## Exercise
Each line in the listing below needs to be transcribed exactly.

## Listed entries
····················
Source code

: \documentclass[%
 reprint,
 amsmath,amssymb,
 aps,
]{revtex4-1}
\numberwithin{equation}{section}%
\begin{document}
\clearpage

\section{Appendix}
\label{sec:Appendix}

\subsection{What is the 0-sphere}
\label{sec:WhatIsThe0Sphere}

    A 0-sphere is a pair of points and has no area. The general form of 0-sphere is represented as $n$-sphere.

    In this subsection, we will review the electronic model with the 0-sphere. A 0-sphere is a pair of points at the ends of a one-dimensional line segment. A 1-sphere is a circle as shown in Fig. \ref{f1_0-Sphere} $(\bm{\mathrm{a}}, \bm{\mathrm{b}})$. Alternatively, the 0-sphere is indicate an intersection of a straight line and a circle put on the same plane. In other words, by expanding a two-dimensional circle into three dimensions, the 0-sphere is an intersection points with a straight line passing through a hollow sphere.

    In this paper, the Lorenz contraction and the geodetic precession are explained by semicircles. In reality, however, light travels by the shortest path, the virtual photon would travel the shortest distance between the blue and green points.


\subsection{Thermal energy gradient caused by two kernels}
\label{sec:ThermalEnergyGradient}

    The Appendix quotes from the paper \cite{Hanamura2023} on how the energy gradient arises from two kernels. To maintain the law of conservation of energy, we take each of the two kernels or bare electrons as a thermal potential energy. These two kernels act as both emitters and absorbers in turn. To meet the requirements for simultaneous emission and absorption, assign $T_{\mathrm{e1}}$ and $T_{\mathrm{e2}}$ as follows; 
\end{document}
····················
## Task result
Source code

: \documentclass[%
 reprint,
 amsmath,amssymb,
 aps,
]{revtex4-1}
\numberwithin{equation}{section}%
\begin{document}
\clearpage

\section{Appendix}
\label{sec:Appendix}

\subsection{What is the 0-sphere}
\label{sec:WhatIsThe0Sphere}

    A 0-sphere is a pair of points and has no area. The general form of 0-sphere is represented as $n$-sphere.

    In this subsection, we will review the electronic model with the 0-sphere. A 0-sphere is a pair of points at the ends of a one-dimensional line segment. A 1-sphere is a circle as shown in Fig. \ref{f1_0-Sphere} $(\bm{\mathrm{a}}, \bm{\mathrm{b}})$. Alternatively, the 0-sphere is indicate an intersection of a straight line and a circle put on the same plane. In other words, by expanding a two-dimensional circle into three dimensions, the 0-sphere is an intersection points with a straight line passing through a hollow sphere.

    In this paper, the Lorenz contraction and the geodetic precession are explained by semicircles. In reality, however, light travels by the shortest path, the virtual photon would travel the shortest distance between the blue and green points.


\subsection{Thermal energy gradient caused by two kernels}
\label{sec:ThermalEnergyGradient}

    The Appendix quotes from the paper \cite{Hanamura2023} on how the energy gradient arises from two kernels. To maintain the law of conservation of energy, we take each of the two kernels or bare electrons as a thermal potential energy. These two kernels act as both emitters and absorbers in turn. To meet the requirements for simultaneous emission and absorption, assign $T_{\mathrm{e1}}$ and $T_{\mathrm{e2}}$ as follows; 
\end{document}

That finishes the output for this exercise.